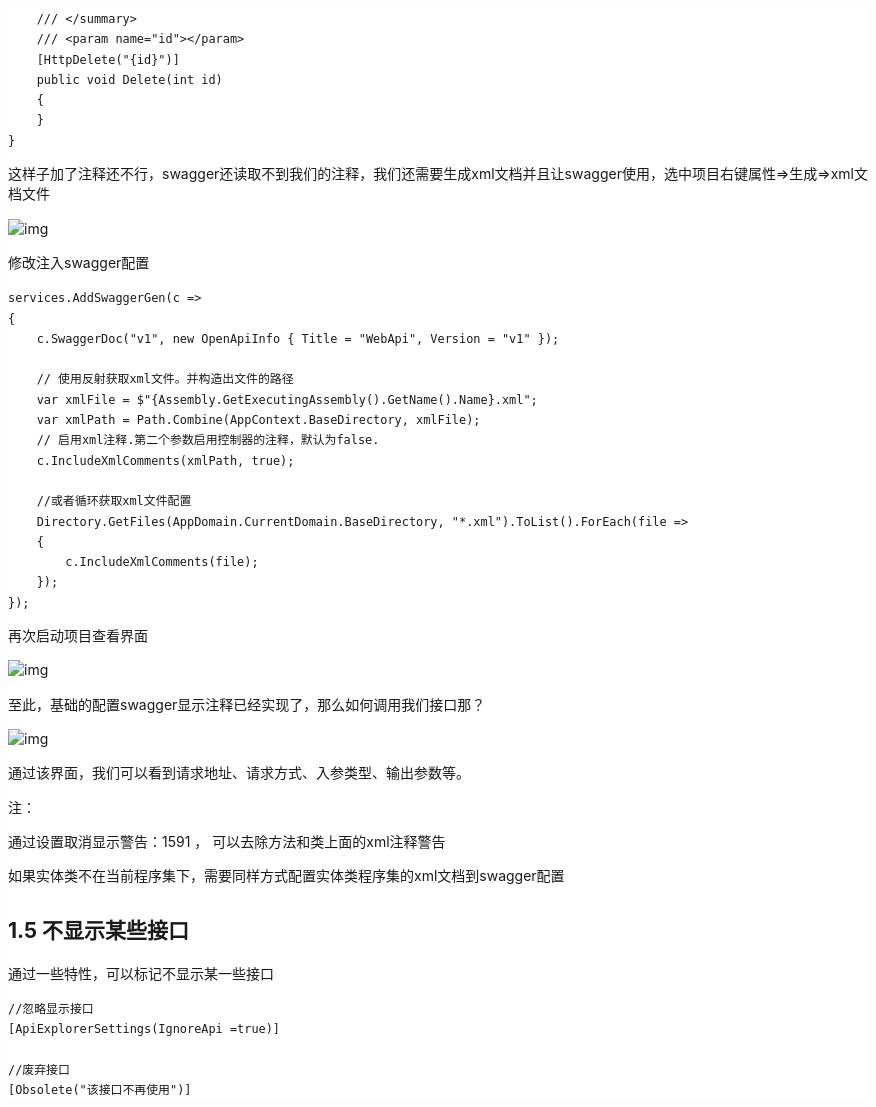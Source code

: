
 ```
    /// </summary>
    /// <param name="id"></param>
    [HttpDelete("{id}")]
    public void Delete(int id)
    {
    }
}
```

这样子加了注释还不行，swagger还读取不到我们的注释，我们还需要生成xml文档并且让swagger使用，选中项目右键属性=>生成=>xml文档文件

![img](https://gitee.com/AZRNG/picture-storage/raw/master/kbms/1620911528034-b1bce7f0-904a-4e68-8ecb-0aab22b1a2c0.png)

修改注入swagger配置

```
services.AddSwaggerGen(c =>
{
    c.SwaggerDoc("v1", new OpenApiInfo { Title = "WebApi", Version = "v1" });

    // 使用反射获取xml文件。并构造出文件的路径
    var xmlFile = $"{Assembly.GetExecutingAssembly().GetName().Name}.xml";
    var xmlPath = Path.Combine(AppContext.BaseDirectory, xmlFile);
    // 启用xml注释.第二个参数启用控制器的注释，默认为false.
    c.IncludeXmlComments(xmlPath, true);

    //或者循环获取xml文件配置
    Directory.GetFiles(AppDomain.CurrentDomain.BaseDirectory, "*.xml").ToList().ForEach(file =>
    {
        c.IncludeXmlComments(file);
    });
});
```

再次启动项目查看界面

![img](https://gitee.com/AZRNG/picture-storage/raw/master/kbms/1620911727783-4928587f-ca55-4c98-a17a-dbabcf8b51e3.png)

至此，基础的配置swagger显示注释已经实现了，那么如何调用我们接口那？

![img](https://gitee.com/AZRNG/picture-storage/raw/master/kbms/1620911856379-67201b81-87b9-4559-a217-2321feb43b3d.png)

通过该界面，我们可以看到请求地址、请求方式、入参类型、输出参数等。

注：

通过设置取消显示警告：1591 ， 可以去除方法和类上面的xml注释警告

如果实体类不在当前程序集下，需要同样方式配置实体类程序集的xml文档到swagger配置

## 1.5 不显示某些接口

通过一些特性，可以标记不显示某一些接口

```
//忽略显示接口
[ApiExplorerSettings(IgnoreApi =true)]
 
//废弃接口
[Obsolete("该接口不再使用")]
```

────────────────────────────────────────

**Your objective**.
Copy each line in the listing where "https" appears.

**Final answer**.
![img](https://gitee.com/AZRNG/picture-storage/raw/master/kbms/1620911528034-b1bce7f0-904a-4e68-8ecb-0aab22b1a2c0.png)
![img](https://gitee.com/AZRNG/picture-storage/raw/master/kbms/1620911727783-4928587f-ca55-4c98-a17a-dbabcf8b51e3.png)
![img](https://gitee.com/AZRNG/picture-storage/raw/master/kbms/1620911856379-67201b81-87b9-4559-a217-2321feb43b3d.png)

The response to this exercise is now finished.